This dazzling black and white film – with pre-echoes of both Demy's Les Parapluies de Cherbourg (1964) and Les Demoiselles de Rochefort (1967) – is only superficially (or in jigsaw fashion) narrative and can hardly be approached in terms of conventional narrative because it's packed with so many chance encounters and coincidences which take the film to other spaces.
The events can, however, be summed up quite easily, even if such an approach misses out on the essence:
–– Lola (Anouk Aimée) works in a cabaret called 'El Dorado' (actually the art nouveau La Cigale restaurant in Nantes), and has a son by Michel (Jacques Harden), who returns rich after seven years in search of El Dorado in the Pacific, and the three get together in the end.
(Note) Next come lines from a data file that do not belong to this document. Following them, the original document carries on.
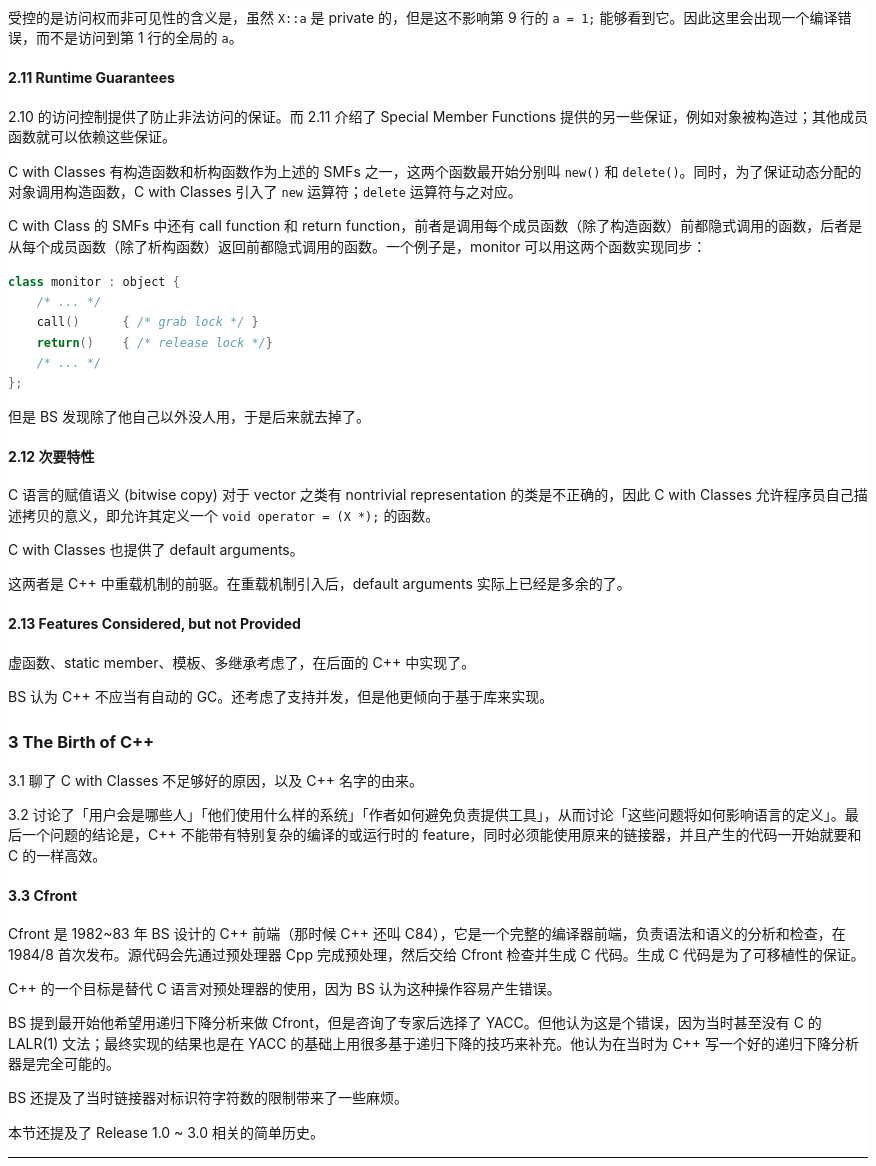 受控的是访问权而非可见性的含义是，虽然 `X::a` 是 private 的，但是这不影响第 9 行的 `a = 1;` 能够看到它。因此这里会出现一个编译错误，而不是访问到第 1 行的全局的 `a`。

#### 2.11 Runtime Guarantees

2.10 的访问控制提供了防止非法访问的保证。而 2.11 介绍了 Special Member Functions 提供的另一些保证，例如对象被构造过；其他成员函数就可以依赖这些保证。

C with Classes 有构造函数和析构函数作为上述的 SMFs 之一，这两个函数最开始分别叫 `new()` 和 `delete()`。同时，为了保证动态分配的对象调用构造函数，C with Classes 引入了 `new` 运算符；`delete` 运算符与之对应。

C with Class 的 SMFs 中还有 call function 和 return function，前者是调用每个成员函数（除了构造函数）前都隐式调用的函数，后者是从每个成员函数（除了析构函数）返回前都隐式调用的函数。一个例子是，monitor 可以用这两个函数实现同步：

```c++
class monitor : object {
    /* ... */
    call()      { /* grab lock */ }
    return()    { /* release lock */}
    /* ... */
};
```

但是 BS 发现除了他自己以外没人用，于是后来就去掉了。

#### 2.12 次要特性

C 语言的赋值语义 (bitwise copy) 对于 vector 之类有 nontrivial representation 的类是不正确的，因此 C with Classes 允许程序员自己描述拷贝的意义，即允许其定义一个 `void operator = (X *);` 的函数。

C with Classes 也提供了 default arguments。

这两者是 C++ 中重载机制的前驱。在重载机制引入后，default arguments 实际上已经是多余的了。

#### 2.13 Features Considered, but not Provided

虚函数、static member、模板、多继承考虑了，在后面的 C++ 中实现了。

BS 认为 C++ 不应当有自动的 GC。还考虑了支持并发，但是他更倾向于基于库来实现。

### 3 The Birth of C++

3.1 聊了 C with Classes 不足够好的原因，以及 C++ 名字的由来。

3.2 讨论了「用户会是哪些人」「他们使用什么样的系统」「作者如何避免负责提供工具」，从而讨论「这些问题将如何影响语言的定义」。最后一个问题的结论是，C++ 不能带有特别复杂的编译的或运行时的 feature，同时必须能使用原来的链接器，并且产生的代码一开始就要和 C 的一样高效。

#### 3.3 Cfront

Cfront 是 1982~83 年 BS 设计的 C++ 前端（那时候 C++ 还叫 C84），它是一个完整的编译器前端，负责语法和语义的分析和检查，在 1984/8 首次发布。源代码会先通过预处理器 Cpp 完成预处理，然后交给 Cfront 检查并生成 C 代码。生成 C 代码是为了可移植性的保证。

C++ 的一个目标是替代 C 语言对预处理器的使用，因为 BS 认为这种操作容易产生错误。

BS 提到最开始他希望用递归下降分析来做 Cfront，但是咨询了专家后选择了 YACC。但他认为这是个错误，因为当时甚至没有 C 的 LALR(1) 文法；最终实现的结果也是在 YACC 的基础上用很多基于递归下降的技巧来补充。他认为在当时为 C++ 写一个好的递归下降分析器是完全可能的。

BS 还提及了当时链接器对标识符字符数的限制带来了一些麻烦。

本节还提及了 Release 1.0 ~ 3.0 相关的简单历史。

---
–– Marc (Richard Cassard) meets his old friend 'Lola' in a shopping centre (in fact in Le Passage Pommeraye, Nantes, where several scenes take place), falls in love with her, but her heart yearns for her first love Michel, meaning that Marc's first love ('Lola') stands no chance of reciprocation.
–– Frankie is an American sailor on leave again in Nantes, and like his shipmates frequents the cabaret. Lola has had a short sexual liaison with him because he looks like Michel, who was also a sailor.
–– Madame Desnoyer runs into Marc in a bookshop and he visits her several times. Towards the end she is forced to chase after her twelve-year-old daughter who has run off to join her uncle.
Within these narratives are links to the same narratives, or links to other films by Demy, of which these are only a few:
–– Lola's real name is Cécile, like Mme Desnoyer's daughter: also, both Cécile and Mme Desnoyers (whose husband is dead) are single mothers.
–– Mme Desnoyers used to live in Cherbourg, where her daughter has left for, where Frankie's ship is due to leave for Chicago, and of course where Demy's later Les Parapluies de Cherbourg is set.
–– Frankie is the young Cécile's first love, a chaste one unlike the maturity of Frankie's relationship with the older Cécile.
–– 'Michel' is the older Cécile's lover's forename; the same name is Marc's surname.
Education is one of the film's themes, such as:
–– There is a dance teacher (played by Carlo Nell), and a dance school is visible in the background of the final scene to take place in Le Passage Pommeraye.
–– Frankie wants to be a teacher: he's learning French and the young Cécile is learning English. Marc gives the young Cécile a French-English dictionary.
–– In Les Demoiselles de Rochefort Delphine (Catherine Deneuve) teaches dance, whereas Françoise Dorléac gives singing lessons.
The characters weave in and out of different places in the centre of Nantes, often bumping into each other or passing one another in the street without knowing the links they have. In this way, the 'Demy-monde' shows the aleatory nature of existence. All the main characters leave Nantes in the end. Lola is Demy's first fim, and his first masterpiece.